What you should do:
Once you find the line that contains "Everit | JsonValidator |" in the entries below, give it again along with every following line, unchanged, through the final one.
Top of Available data
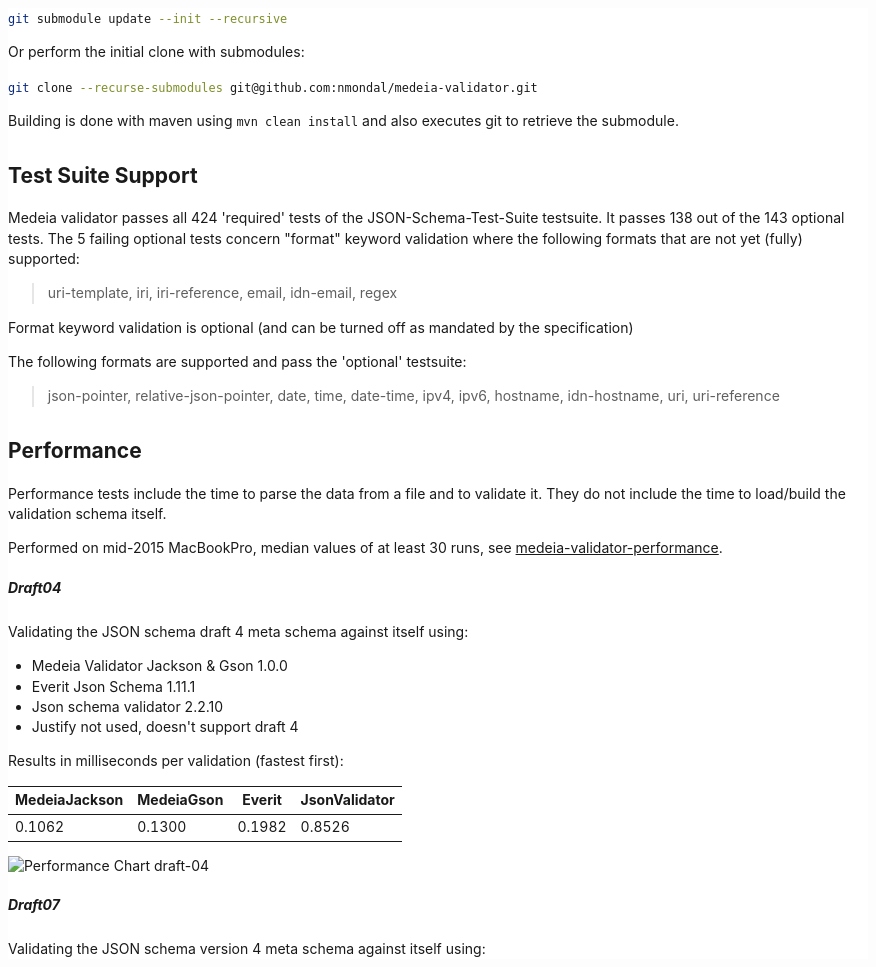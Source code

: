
 ```bash
git submodule update --init --recursive
```

Or perform the initial clone with submodules:

```bash
git clone --recurse-submodules git@github.com:nmondal/medeia-validator.git
```

Building is done with maven using `mvn clean install` and also executes git to retrieve the
submodule.

Test Suite Support
------------------

Medeia validator passes all 424 'required' tests of the JSON-Schema-Test-Suite testsuite.
It passes 138 out of the 143 optional tests. The 5 failing optional tests concern "format" keyword
validation where the following formats that are not yet (fully) supported:

> uri-template, iri, iri-reference, email, idn-email, regex

Format keyword validation is optional (and can be turned off as mandated by the specification)

The following formats are supported and pass the 'optional' testsuite:

> json-pointer, relative-json-pointer, date, time, date-time, ipv4, ipv6, hostname, idn-hostname, uri, uri-reference

Performance
-----------

Performance tests include the time to parse the data from a file and to validate it.
They do not include the time to load/build the validation schema itself.

Performed on mid-2015 MacBookPro, median values of at least 30 runs, see [medeia-validator-performance](https://github.com/worldturner/medeia-validator-performance).

##### Draft04

Validating the JSON schema draft 4 meta schema against itself using:

* Medeia Validator Jackson & Gson 1.0.0
* Everit Json Schema 1.11.1
* Json schema validator 2.2.10
* Justify not used, doesn't support draft 4

Results in milliseconds per validation (fastest first):

| MedeiaJackson | MedeiaGson | Everit | JsonValidator |
|---------------|------------|--------|---------------|
|    0.1062     |   0.1300   | 0.1982 |     0.8526    |

![Performance Chart draft-04](documentation/img/performance-draft04.png)

##### Draft07

Validating the JSON schema version 4 meta schema against itself using:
Bottom of Available data
Answer space:
| MedeiaJackson | MedeiaGson | Everit | JsonValidator |
|---------------|------------|--------|---------------|
|    0.1062     |   0.1300   | 0.1982 |     0.8526    |

![Performance Chart draft-04](documentation/img/performance-draft04.png)

##### Draft07

Validating the JSON schema version 4 meta schema against itself using:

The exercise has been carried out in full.